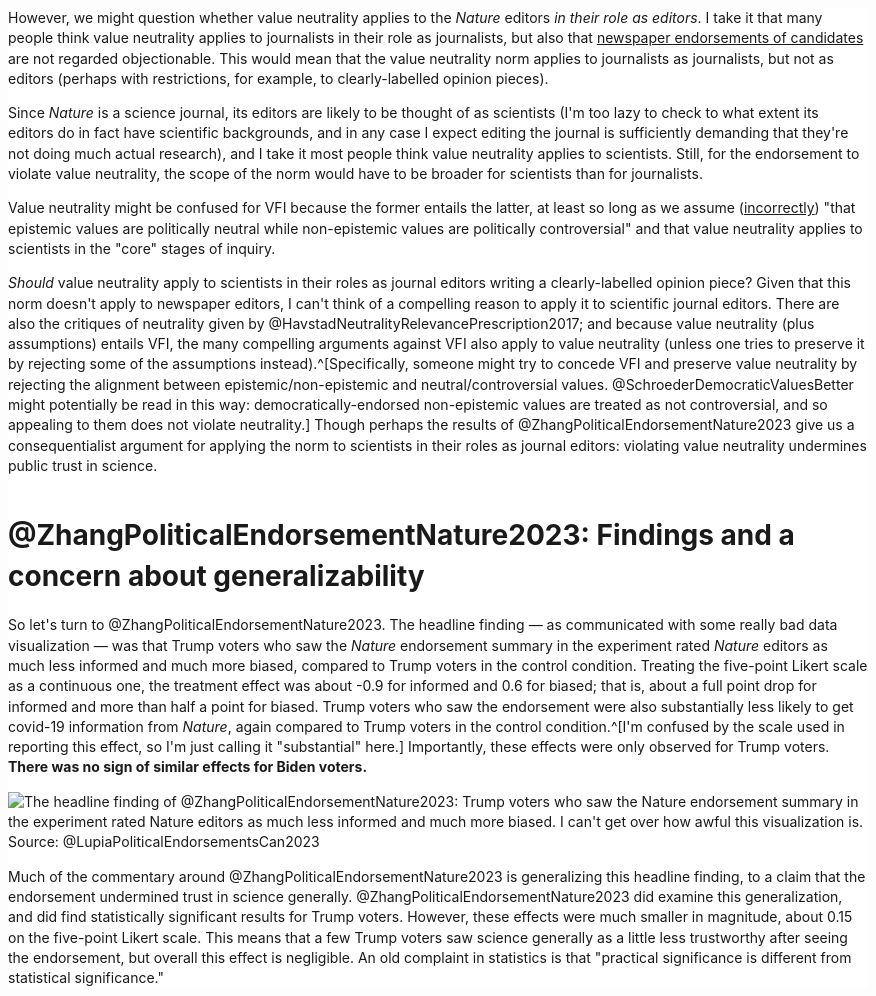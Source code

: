 However, we might question whether value neutrality applies to the *Nature* editors *in their role as editors*.  I take it that many people think value neutrality applies to journalists in their role as journalists, but also that [newspaper endorsements of candidates](https://www.washingtonpost.com/opinions/2020/09/28/editorial-board-endorsement-joe-biden/) are not regarded objectionable.  This would mean that the value neutrality norm applies to journalists as journalists, but not as editors (perhaps with restrictions, for example, to clearly-labelled opinion pieces).  

Since *Nature* is a science journal, its editors are likely to be thought of as scientists (I'm too lazy to check to what extent its editors do in fact have scientific backgrounds, and in any case I expect editing the journal is sufficiently demanding that they're not doing much actual research), and I take it most people think value neutrality applies to scientists.  Still, for the endorsement to violate value neutrality, the scope of the norm would have to be broader for scientists than for journalists.  

Value neutrality might be confused for VFI because the former entails the latter, at least so long as we assume ([incorrectly](https://dhicks.github.io/posts/2023-01-30-democracy-defense.html)) "that epistemic values are politically neutral while non-epistemic values are politically controversial" and that value neutrality applies to scientists in the "core" stages of inquiry. 

*Should* value neutrality apply to scientists in their roles as journal editors writing a clearly-labelled opinion piece?  Given that this norm doesn't apply to newspaper editors, I can't think of a compelling reason to apply it to scientific journal editors.  There are also the critiques of neutrality given by @HavstadNeutralityRelevancePrescription2017; and because value neutrality (plus assumptions) entails VFI, the many compelling arguments against VFI also apply to value neutrality (unless one tries to preserve it by rejecting some of the assumptions instead).^[Specifically, someone might try to concede VFI and preserve value neutrality by rejecting the alignment between epistemic/non-epistemic and neutral/controversial values.  @SchroederDemocraticValuesBetter might potentially be read in this way:  democratically-endorsed non-epistemic values are treated as not controversial, and so appealing to them does not violate neutrality.]  Though perhaps the results of @ZhangPoliticalEndorsementNature2023 give us a consequentialist argument for applying the norm to scientists in their roles as journal editors:  violating value neutrality undermines public trust in science.  


# @ZhangPoliticalEndorsementNature2023: Findings and a concern about generalizability

So let's turn to @ZhangPoliticalEndorsementNature2023.  The headline finding — as communicated with some really bad data visualization — was that Trump voters who saw the *Nature* endorsement summary in the experiment rated *Nature* editors as much less informed and much more biased, compared to Trump voters in the control condition.  Treating the five-point Likert scale as a continuous one, the treatment effect was about -0.9 for informed and 0.6 for biased; that is, about a full point drop for informed and more than half a point for biased.  Trump voters who saw the endorsement were also substantially less likely to get covid-19 information from *Nature*, again compared to Trump voters in the control condition.^[I'm confused by the scale used in reporting this effect, so I'm just calling it "substantial" here.]  Importantly, these effects were only observed for Trump voters.  **There was no sign of similar effects for Biden voters.** 

![The headline finding of @ZhangPoliticalEndorsementNature2023: Trump voters who saw the *Nature* endorsement summary in the experiment rated *Nature* editors as much less informed and much more biased. I can't get over how awful this visualization is.  Source: @LupiaPoliticalEndorsementsCan2023](https://media.nature.com/lw767/magazine-assets/d41586-023-00799-3/d41586-023-00799-3_24644262.png?as=webp)

Much of the commentary around @ZhangPoliticalEndorsementNature2023 is generalizing this headline finding, to a claim that the endorsement undermined trust in science generally.  @ZhangPoliticalEndorsementNature2023 did examine this generalization, and did find statistically significant results for Trump voters.  However, these effects were much smaller in magnitude, about 0.15 on the five-point Likert scale.  This means that a few Trump voters saw science generally as a little less trustworthy after seeing the endorsement, but overall this effect is negligible.  An old complaint in statistics is that "practical significance is different from statistical significance."  


[^non-epistemic]: It's common in the literature to use "non-epistemic values" interchangeably with something like "social and political values."  But I think this is incorrect, because — on my preferred definition of epistemic values, namely, features of scientific practice that promote the pursuit of epistemic aims such as truth and understanding — social and political values can sometimes be epistemic [@HicksWhenVirtuesAre2022, esp. pages 1-2].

────────────────────────────────────────

» Work instructions
From the line that has "headline finding of" through the line that has "Much of the", copy every line exactly as it appears above, and leave out all others.

» Reply to the task
![The headline finding of @ZhangPoliticalEndorsementNature2023: Trump voters who saw the *Nature* endorsement summary in the experiment rated *Nature* editors as much less informed and much more biased. I can't get over how awful this visualization is.  Source: @LupiaPoliticalEndorsementsCan2023](https://media.nature.com/lw767/magazine-assets/d41586-023-00799-3/d41586-023-00799-3_24644262.png?as=webp)

Much of the commentary around @ZhangPoliticalEndorsementNature2023 is generalizing this headline finding, to a claim that the endorsement undermined trust in science generally.  @ZhangPoliticalEndorsementNature2023 did examine this generalization, and did find statistically significant results for Trump voters.  However, these effects were much smaller in magnitude, about 0.15 on the five-point Likert scale.  This means that a few Trump voters saw science generally as a little less trustworthy after seeing the endorsement, but overall this effect is negligible.  An old complaint in statistics is that "practical significance is different from statistical significance."  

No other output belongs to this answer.